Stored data
————————
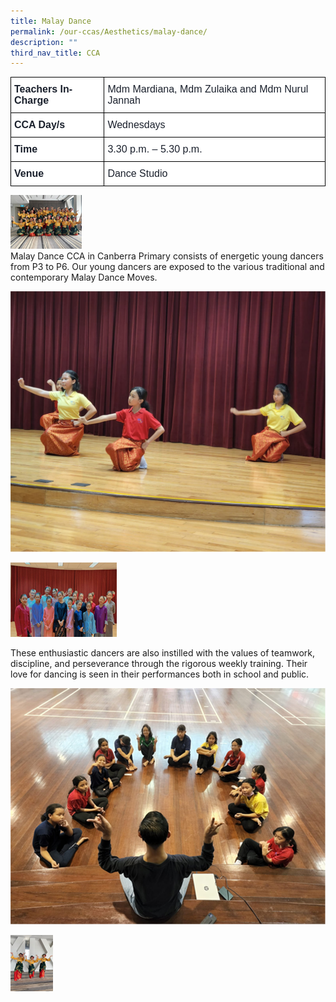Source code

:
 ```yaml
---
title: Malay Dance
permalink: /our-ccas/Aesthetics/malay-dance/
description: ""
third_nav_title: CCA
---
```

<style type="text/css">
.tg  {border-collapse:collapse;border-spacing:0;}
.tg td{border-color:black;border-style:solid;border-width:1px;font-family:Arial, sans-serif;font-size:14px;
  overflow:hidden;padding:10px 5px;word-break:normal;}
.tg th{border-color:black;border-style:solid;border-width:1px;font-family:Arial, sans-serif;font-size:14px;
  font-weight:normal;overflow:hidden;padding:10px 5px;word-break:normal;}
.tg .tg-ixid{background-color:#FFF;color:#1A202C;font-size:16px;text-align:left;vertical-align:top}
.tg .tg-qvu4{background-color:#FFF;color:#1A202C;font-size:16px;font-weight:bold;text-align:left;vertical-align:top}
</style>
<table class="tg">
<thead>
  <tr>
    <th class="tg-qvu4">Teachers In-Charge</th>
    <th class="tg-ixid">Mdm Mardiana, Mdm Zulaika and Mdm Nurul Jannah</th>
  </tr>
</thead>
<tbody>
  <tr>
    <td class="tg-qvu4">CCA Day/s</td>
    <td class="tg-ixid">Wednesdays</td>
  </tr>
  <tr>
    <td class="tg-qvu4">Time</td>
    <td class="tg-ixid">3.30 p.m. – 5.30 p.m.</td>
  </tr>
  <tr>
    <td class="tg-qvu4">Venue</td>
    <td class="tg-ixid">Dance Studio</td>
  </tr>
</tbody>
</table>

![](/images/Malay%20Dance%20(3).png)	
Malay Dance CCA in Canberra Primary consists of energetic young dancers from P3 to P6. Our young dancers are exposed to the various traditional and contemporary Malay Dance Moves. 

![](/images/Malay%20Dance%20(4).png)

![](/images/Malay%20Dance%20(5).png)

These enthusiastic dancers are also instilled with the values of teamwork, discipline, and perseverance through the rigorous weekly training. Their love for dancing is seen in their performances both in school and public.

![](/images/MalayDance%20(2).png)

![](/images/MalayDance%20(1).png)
————————
_THE TASK_.
In the entries above, some lines hold the string "weight". Copy each of them.

_SOLUTION TO THIS PROBLEM_.
  font-weight:normal;overflow:hidden;padding:10px 5px;word-break:normal;}
.tg .tg-qvu4{background-color:#FFF;color:#1A202C;font-size:16px;font-weight:bold;text-align:left;vertical-align:top}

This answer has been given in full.